More importantly, to anyone who’s watching the bigger picture and has a sense of perspective, this whole discussion is being overtaken like a roller derby on a NASCAR track. Time will tell whether ag reform is for real this time, but what does seem apparent is that Kim Jong Un is determined to (1) miniaturize his nuclear weapons; (2) build ICBMs to carry them; (3) perfect the range and accuracy of his missiles and rocket artillery aimed at South Korea, Japan, and USFK; (4) run the world’s most oppressive, democidal system of government and lie to the whole world about it; (5) sell any weapon to any terrorist or terror-sponsor willing to pay the price; and (6) expand the reach of his thought control to your local cineplex.
I don’t know about you, but I find those differences to be existential ones. They all loom larger than grain production quotas in my calculation of whether Kim Jong Un is a man we can do business with. The debate about ag reform is interesting, but increasingly academic in light of Kim Jong Un’s other policies.
I realize that the faith of some people that North Korea is turning toward free-trade capitalism is as impervious to evidence, experience, and disappointment as faith in the Ghost Dance once was. (I’ve occasionally found that the people who believe this aren’t all that fond of free-trade capitalism to begin with.) But again, so what? Contrary to the popular theory that many people don’t bother to question, I’ve never accepted the premise that a capitalist (or fascist) North Korea would be less dangerous than a socialist one. Hitler and Mussolini were significantly more capitalist then Kim Jong Un. Would we prefer him to be more like them?* However belatedly, even Barack Obama seems to have concluded that this jar isn’t big enough for both scorpions.

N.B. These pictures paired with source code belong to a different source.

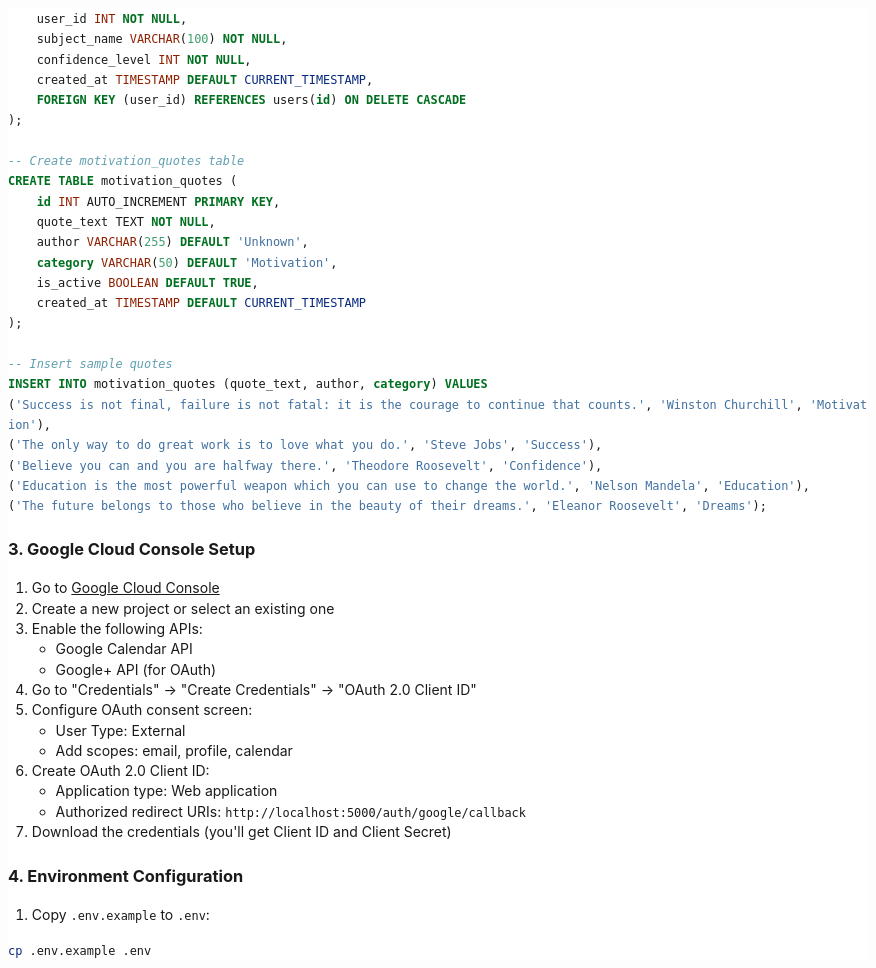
```sql
    user_id INT NOT NULL,
    subject_name VARCHAR(100) NOT NULL,
    confidence_level INT NOT NULL,
    created_at TIMESTAMP DEFAULT CURRENT_TIMESTAMP,
    FOREIGN KEY (user_id) REFERENCES users(id) ON DELETE CASCADE
);

-- Create motivation_quotes table
CREATE TABLE motivation_quotes (
    id INT AUTO_INCREMENT PRIMARY KEY,
    quote_text TEXT NOT NULL,
    author VARCHAR(255) DEFAULT 'Unknown',
    category VARCHAR(50) DEFAULT 'Motivation',
    is_active BOOLEAN DEFAULT TRUE,
    created_at TIMESTAMP DEFAULT CURRENT_TIMESTAMP
);

-- Insert sample quotes
INSERT INTO motivation_quotes (quote_text, author, category) VALUES
('Success is not final, failure is not fatal: it is the courage to continue that counts.', 'Winston Churchill', 'Motivation'),
('The only way to do great work is to love what you do.', 'Steve Jobs', 'Success'),
('Believe you can and you are halfway there.', 'Theodore Roosevelt', 'Confidence'),
('Education is the most powerful weapon which you can use to change the world.', 'Nelson Mandela', 'Education'),
('The future belongs to those who believe in the beauty of their dreams.', 'Eleanor Roosevelt', 'Dreams');
```

### 3. Google Cloud Console Setup

1. Go to [Google Cloud Console](https://console.cloud.google.com/)
2. Create a new project or select an existing one
3. Enable the following APIs:
   - Google Calendar API
   - Google+ API (for OAuth)
4. Go to "Credentials" → "Create Credentials" → "OAuth 2.0 Client ID"
5. Configure OAuth consent screen:
   - User Type: External
   - Add scopes: email, profile, calendar
6. Create OAuth 2.0 Client ID:
   - Application type: Web application
   - Authorized redirect URIs: `http://localhost:5000/auth/google/callback`
7. Download the credentials (you'll get Client ID and Client Secret)

### 4. Environment Configuration

1. Copy `.env.example` to `.env`:
```bash
cp .env.example .env
```
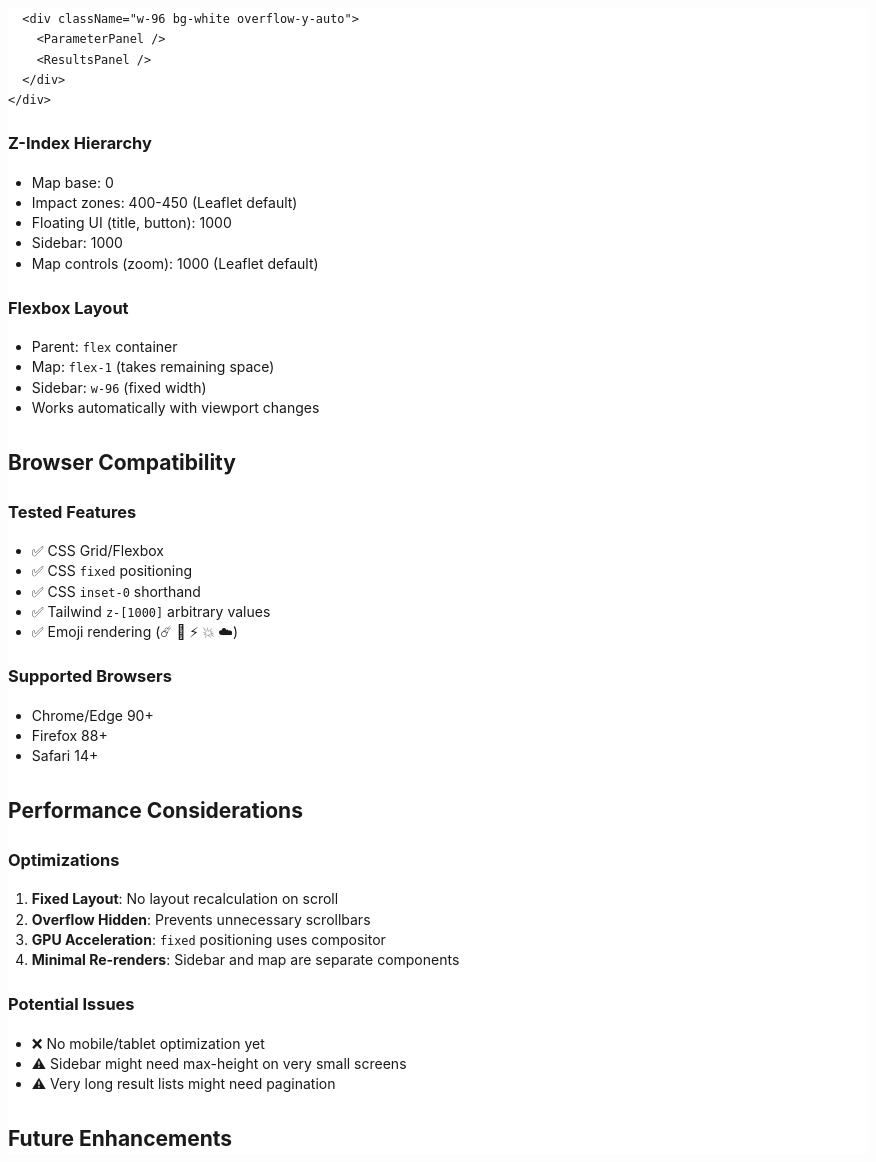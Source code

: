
 ```tsx
  <div className="w-96 bg-white overflow-y-auto">
    <ParameterPanel />
    <ResultsPanel />
  </div>
</div>
```

### Z-Index Hierarchy
- Map base: 0
- Impact zones: 400-450 (Leaflet default)
- Floating UI (title, button): 1000
- Sidebar: 1000
- Map controls (zoom): 1000 (Leaflet default)

### Flexbox Layout
- Parent: `flex` container
- Map: `flex-1` (takes remaining space)
- Sidebar: `w-96` (fixed width)
- Works automatically with viewport changes

## Browser Compatibility

### Tested Features
- ✅ CSS Grid/Flexbox
- ✅ CSS `fixed` positioning
- ✅ CSS `inset-0` shorthand
- ✅ Tailwind `z-[1000]` arbitrary values
- ✅ Emoji rendering (☄️ 📏 ⚡ 💥 ☁️)

### Supported Browsers
- Chrome/Edge 90+
- Firefox 88+
- Safari 14+

## Performance Considerations

### Optimizations
1. **Fixed Layout**: No layout recalculation on scroll
2. **Overflow Hidden**: Prevents unnecessary scrollbars
3. **GPU Acceleration**: `fixed` positioning uses compositor
4. **Minimal Re-renders**: Sidebar and map are separate components

### Potential Issues
- ❌ No mobile/tablet optimization yet
- ⚠️ Sidebar might need max-height on very small screens
- ⚠️ Very long result lists might need pagination

## Future Enhancements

But let’s assume, against our better judgment, that eventually, “reform” will lead to marginal improvements in North Korean living standards. That would be a good thing in some ways, but it wouldn’t mean that happy days are there again. Like Lankov and Ireson, I doubt that Pyongyang will ever allow its people any degree of economic freedom, and without economic freedom, there won’t be political freedom, a truly sufficient food supply, or real reform. The capitalism that will change North Korea isn’t being driven by Pyongyang; it’s being driven by people in the alleys and roadsides of the outer provinces. Want to change North Korea through engagement? Find a way to engage those people. Those are the people who have an interest in change. Their escape from squalor, and perhaps their lives, may depend on it.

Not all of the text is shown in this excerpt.